NEW YORK Oil prices rise 4.7% to 55.04 a barrel



The U.S. plans to increase its oil reserves for an 'additional layer of protection.'
NEW YORK (AP) -- Oil prices settled above 55 a barrel Tuesday after the federal government announced plans to boost the country's emergency crude stockpile this spring at a rate of 100,000 barrels per day.
Analysts said, however, the rally may only last until today's supply data from the Department of Energy.
Light, sweet crude for March delivery on the New York Mercantile Exchange leaped 2.48, or 4.7 percent, to settle at 55.04 in New York. It was the largest one-day jump since Sept. 19, 2005. March Brent crude on London's ICE Futures exchange settled at 55.10, up 2.40 a barrel.
The Department of Energy said Tuesday it plans to increase the capacity of the Strategic Petroleum Reserve to 1.5 billion barrels from 691 million barrels. U.S. Energy Secretary Samuel Bodman called the move "a wise and prudent policy decision to provide an additional layer of protection."
Oil prices traded higher for most of the trading day, buoyed by falling temperatures in the Northeastern U.S. and rising tensions in Nigeria and Iran.
Market rally
The DOE's announcement propelled the market's rally, however, sending oil prices as high as 55.15 in late day trading.
"The key here is whether this represents a change in the larger price trend or whether this rally fizzles out and prices fall," said Tim Evans, an energy analyst at Citigroup Global Markets. "We don't know what the Department of Energy inventory report will show tomorrow. If inventories rose last week, then we could have downward pressure again."
Last week, the U.S. Energy Department reported the biggest increase in crude inventories in more than four years, which suggests energy prices may have farther to fall despite Monday's initial bounce. It said crude oil stockpiles rose by 6.8 million barrels to 321.5 million barrels in the week ended Jan. 12.
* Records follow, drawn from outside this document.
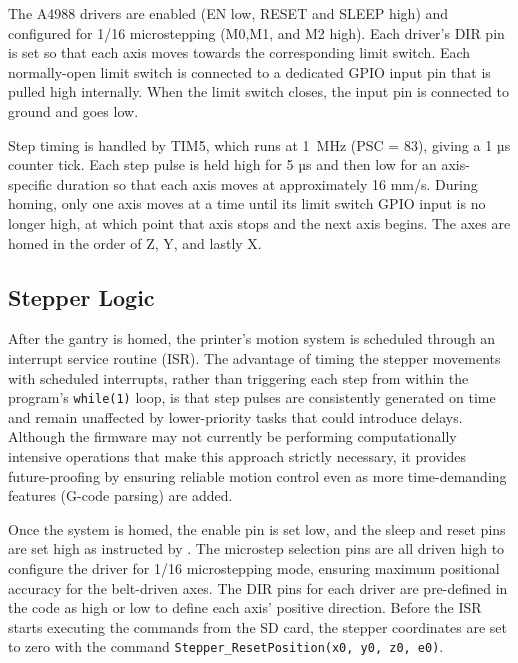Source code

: The A4988 drivers are enabled (EN low, RESET and SLEEP high) and configured for 1/16 microstepping (M0,M1, and M2 high). Each driver's DIR pin is set so that each axis moves towards the corresponding limit switch. Each normally-open limit switch is connected to a dedicated GPIO input pin that is pulled high internally. When the limit switch closes, the input pin is connected to ground and goes low.

Step timing is handled by TIM5, which runs at 1~MHz (PSC = 83), giving a 1 µs counter tick. Each step pulse is held high for 5 µs and then low for an axis-specific duration so that each axis moves at approximately 16 mm/s. During homing, only one axis moves at a time until its limit switch GPIO input is no longer high, at which point that axis stops and the next axis begins. The axes are homed in the order of Z, Y, and lastly X.

\subsection{Stepper Logic}
After the gantry is homed, the printer's motion system is scheduled through an interrupt service routine (ISR). The advantage of timing the stepper movements with scheduled interrupts, rather than triggering each step from within the program’s \texttt{while(1)} loop, is that step pulses are consistently generated on time and remain unaffected by lower-priority tasks that could introduce delays. Although the firmware may not currently be performing computationally intensive operations that make this approach strictly necessary, it provides future-proofing by ensuring reliable motion control even as more time-demanding features (G-code parsing) are added.

Once the system is homed, the enable pin is set low, and the sleep and reset pins are set high as instructed by \cite{Allegro_A4988}. The microstep selection pins are all driven high to configure the driver for 1/16 microstepping mode, ensuring maximum positional accuracy for the belt-driven axes. The DIR pins for each driver are pre-defined in the code as high or low to define each axis' positive direction. Before the ISR starts executing the commands from the SD card, the stepper coordinates are set to zero with the command \texttt{Stepper\_ResetPosition(x0, y0, z0, e0)}.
Growing crude inventories and unusually warm weather in the United States dragged oil prices below 50 a barrel last week for the first time since May 2005. But prices rallied Monday after a weekend storm, and seasonal temperatures persisted Tuesday as a cold front moved into the north-central U.S.
Word of caution
Tom Kloza of the Oil Price Information Service pointed out that the bounce in crude oil prices Tuesday could prove short-lived.
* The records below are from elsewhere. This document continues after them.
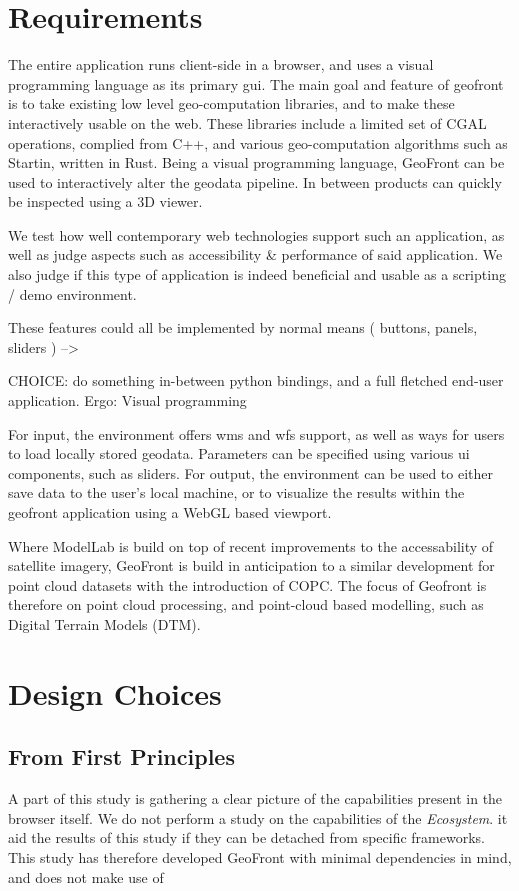 \section{ Requirements }


The entire application runs client-side in a browser, and uses a visual programming language as its primary \ac{gui}.
The main goal and feature of geofront is to take existing low level geo-computation libraries, and to make these interactively usable on the web. 
These libraries include a limited set of CGAL operations, complied from C++, and various geo-computation algorithms such as Startin, written in Rust. 
Being a visual programming language, GeoFront can be used to interactively alter the geodata pipeline. 
In between products can quickly be inspected using a 3D viewer.

We test how well contemporary web technologies support such an application, as well as judge aspects such as accessibility \& performance of said application. We also judge if this type of application is indeed beneficial and usable as a scripting / demo environment.  

These features could all be implemented by normal means ( buttons, panels, sliders ) -->

CHOICE: do something in-between python bindings, and a full fletched end-user application. 
Ergo: Visual programming

For input, the environment offers \ac{wms} and \ac{wfs} support, as well as ways for users to load locally stored geodata. Parameters can be specified using various ui components, such as sliders. 
For output, the environment can be used to either save data to the user's local machine, or to visualize the results within the geofront application using a WebGL based viewport.

Where ModelLab is build on top of recent improvements to the accessability of satellite imagery, GeoFront is build in anticipation to a similar development for point cloud datasets with the introduction of COPC. The focus of Geofront is therefore on point cloud processing, and point-cloud based modelling, such as Digital Terrain Models (DTM). 


\section{ Design Choices }


\subsection{ From First Principles }
A part of this study is gathering a clear picture of the capabilities present in the browser itself. We do not perform a study on the capabilities of the \emph{Ecosystem}. it aid the results of this study if they can be detached from specific frameworks.
This study has therefore developed GeoFront with minimal dependencies in mind, and does not make use of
"When something like this breaks in the last hour of trading, it tends to produce an overly emotional response. Already, we're seeing prices back off in after-hours trading," Kloza said. In late afternoon electronic trading, crude oil fell back to 54.86 a barrel.
The average price for a gallon of regular is down 13 cents from 2.33 on Jan. 1 to 2.20 on Friday, a day after crude briefly fell below 50.
In other Nymex trading, heating oil futures gained nearly 6.7 cents to settle at 1.5752 a gallon, while natural gas rose 30 cents to settle at 7.620 per 1,000 cubic feet.